Task brief: Only the lines running from the line with "## Asociación masiva" to the end of the records below belong in the answer, each copied exactly.

Source data:
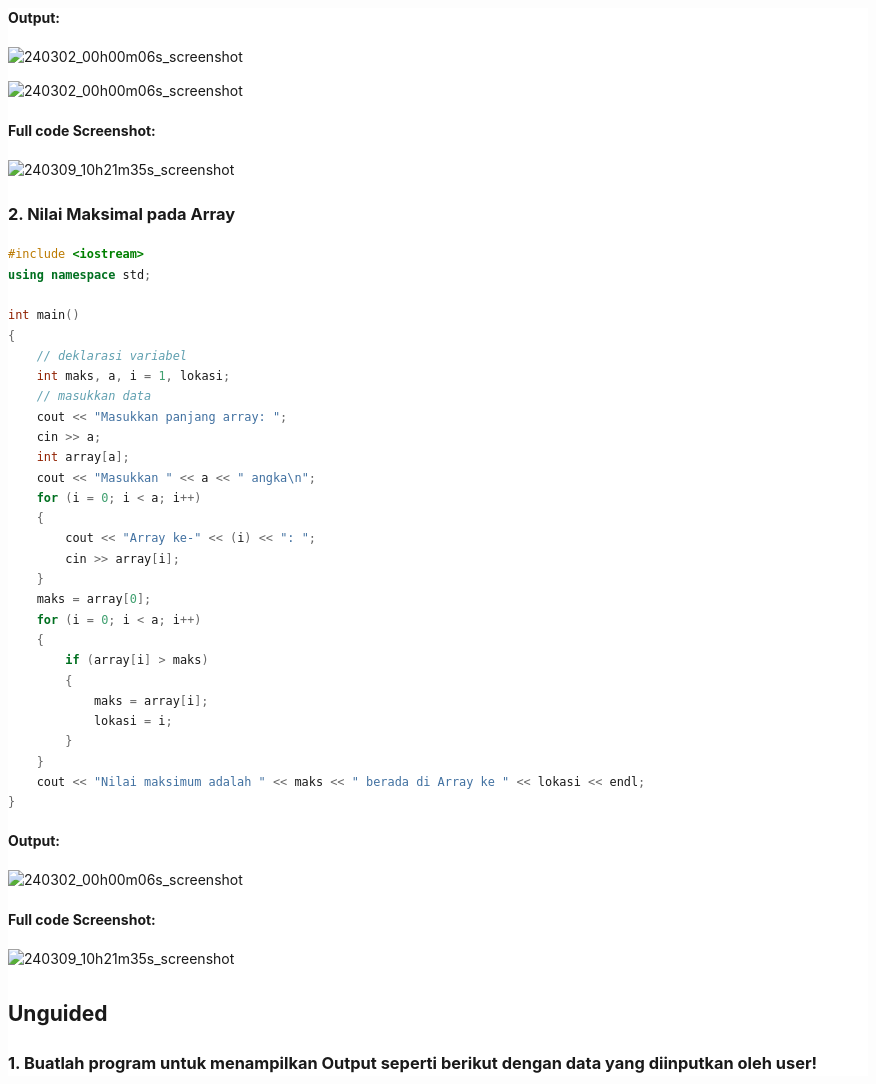 #### Output:
![240302_00h00m06s_screenshot](https://github.com/Avriliaviananda/Praktikum-Struktur-Data-Assignment/assets/161323061/61ec161a-ab6c-4ec1-8ca8-db61b16f826e)

![240302_00h00m06s_screenshot](https://github.com/Avriliaviananda/Praktikum-Struktur-Data-Assignment/assets/161323061/84ec165b-ac3d-4f67-a67b-bedb8c8d9e6a)
#### Full code Screenshot:
![240309_10h21m35s_screenshot](https://github.com/Avriliaviananda/Praktikum-Struktur-Data-Assignment/assets/161323061/daea205b-7a04-496e-b265-1dc0353f77a9)

### 2. Nilai Maksimal pada Array
```cpp
#include <iostream>
using namespace std;

int main()
{
    // deklarasi variabel
    int maks, a, i = 1, lokasi;
    // masukkan data
    cout << "Masukkan panjang array: ";
    cin >> a;
    int array[a];
    cout << "Masukkan " << a << " angka\n";
    for (i = 0; i < a; i++)
    {
        cout << "Array ke-" << (i) << ": ";
        cin >> array[i];
    }
    maks = array[0];
    for (i = 0; i < a; i++)
    {
        if (array[i] > maks)
        {
            maks = array[i];
            lokasi = i;
        }
    }
    cout << "Nilai maksimum adalah " << maks << " berada di Array ke " << lokasi << endl;
}
```
#### Output:
![240302_00h00m06s_screenshot](https://github.com/Avriliaviananda/Praktikum-Struktur-Data-Assignment/assets/161323061/0002679d-9807-4553-83c7-2dd4134bca83)

#### Full code Screenshot:
![240309_10h21m35s_screenshot](https://github.com/Avriliaviananda/Praktikum-Struktur-Data-Assignment/assets/161323061/738108c9-bbb4-4d89-b24b-286cb6f0174d)

## Unguided 

### 1. Buatlah program untuk menampilkan Output seperti berikut dengan data yang diinputkan oleh user!

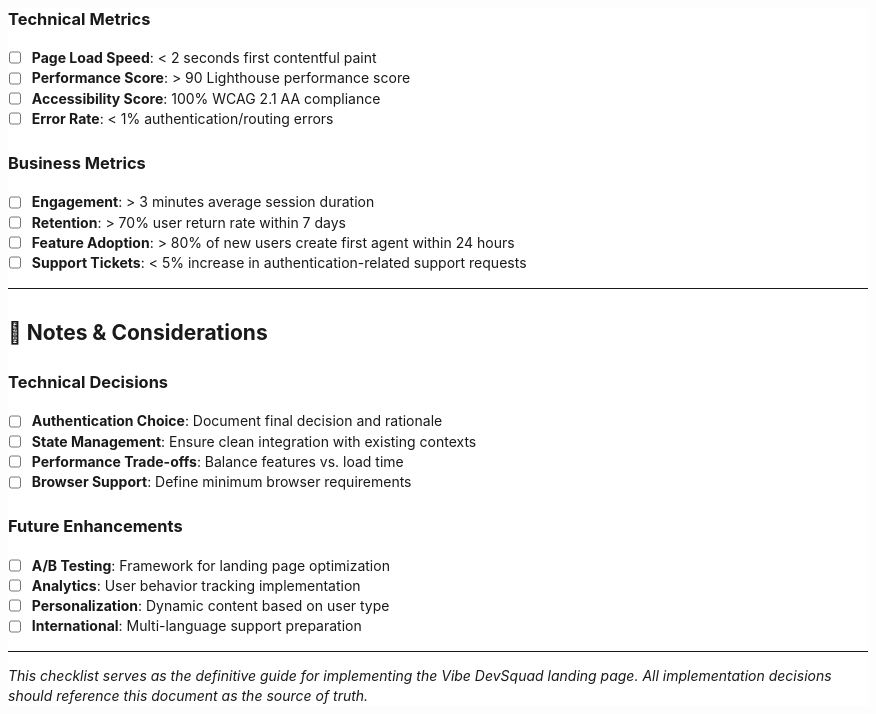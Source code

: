### Technical Metrics
- [ ] **Page Load Speed**: < 2 seconds first contentful paint
- [ ] **Performance Score**: > 90 Lighthouse performance score
- [ ] **Accessibility Score**: 100% WCAG 2.1 AA compliance
- [ ] **Error Rate**: < 1% authentication/routing errors

### Business Metrics
- [ ] **Engagement**: > 3 minutes average session duration
- [ ] **Retention**: > 70% user return rate within 7 days
- [ ] **Feature Adoption**: > 80% of new users create first agent within 24 hours
- [ ] **Support Tickets**: < 5% increase in authentication-related support requests

---

## 📝 Notes & Considerations

### Technical Decisions
- [ ] **Authentication Choice**: Document final decision and rationale
- [ ] **State Management**: Ensure clean integration with existing contexts
- [ ] **Performance Trade-offs**: Balance features vs. load time
- [ ] **Browser Support**: Define minimum browser requirements

### Future Enhancements
- [ ] **A/B Testing**: Framework for landing page optimization
- [ ] **Analytics**: User behavior tracking implementation
- [ ] **Personalization**: Dynamic content based on user type
- [ ] **International**: Multi-language support preparation

---

*This checklist serves as the definitive guide for implementing the Vibe DevSquad landing page. All implementation decisions should reference this document as the source of truth.*
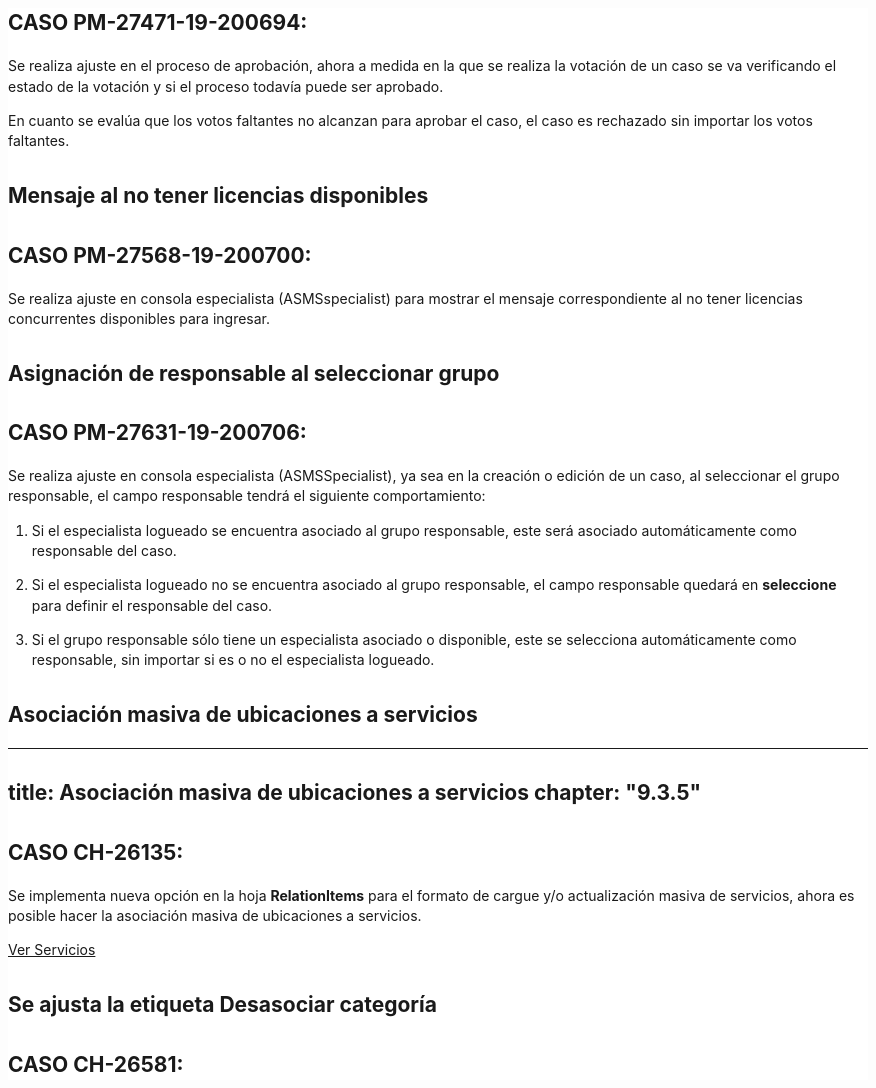 ## CASO PM-27471-19-200694:

Se realiza ajuste en el proceso de aprobación, ahora a medida en la que se realiza la votación de un caso se va verificando el estado de la votación y si el proceso todavía puede ser aprobado.

En cuanto se evalúa que los votos faltantes no alcanzan para aprobar el caso, el caso es rechazado sin importar los votos faltantes.

## Mensaje al no tener licencias disponibles

## CASO PM-27568-19-200700:

Se realiza ajuste en consola especialista (ASMSspecialist) para mostrar el mensaje correspondiente al no tener licencias concurrentes disponibles para ingresar.

## Asignación de responsable al seleccionar grupo

## CASO PM-27631-19-200706:

Se realiza ajuste en consola especialista (ASMSSpecialist), ya sea en la creación o edición de un caso, al seleccionar el grupo responsable, el campo responsable tendrá el siguiente comportamiento:

1. Si el especialista logueado se encuentra asociado al grupo responsable, este será asociado automáticamente como responsable del caso.
   
2. Si el especialista logueado no se encuentra asociado al grupo responsable, el campo responsable quedará en **seleccione** para definir el responsable del caso.

3. Si el grupo responsable sólo tiene un especialista asociado o disponible, este se selecciona automáticamente como responsable, sin importar si es o no el especialista logueado.

## Asociación masiva de ubicaciones a servicios
---
title: Asociación masiva de ubicaciones a servicios
chapter: "9.3.5"
---

## CASO CH-26135:

Se implementa nueva opción en la hoja **RelationItems** para el formato de cargue y/o 
actualización masiva de servicios, ahora es posible hacer la asociación masiva de
ubicaciones a servicios.

[Ver Servicios](https://docs.arandasoft.com/asms-admin/pages/05-catalogo/11-Servicios.html)

## Se ajusta la etiqueta Desasociar categoría

## CASO CH-26581:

Answer to the exercise:
## Asociación masiva de ubicaciones a servicios
---
title: Asociación masiva de ubicaciones a servicios
chapter: "9.3.5"
---

## CASO CH-26135:

Se implementa nueva opción en la hoja **RelationItems** para el formato de cargue y/o 
actualización masiva de servicios, ahora es posible hacer la asociación masiva de
ubicaciones a servicios.

[Ver Servicios](https://docs.arandasoft.com/asms-admin/pages/05-catalogo/11-Servicios.html)

## Se ajusta la etiqueta Desasociar categoría

## CASO CH-26581:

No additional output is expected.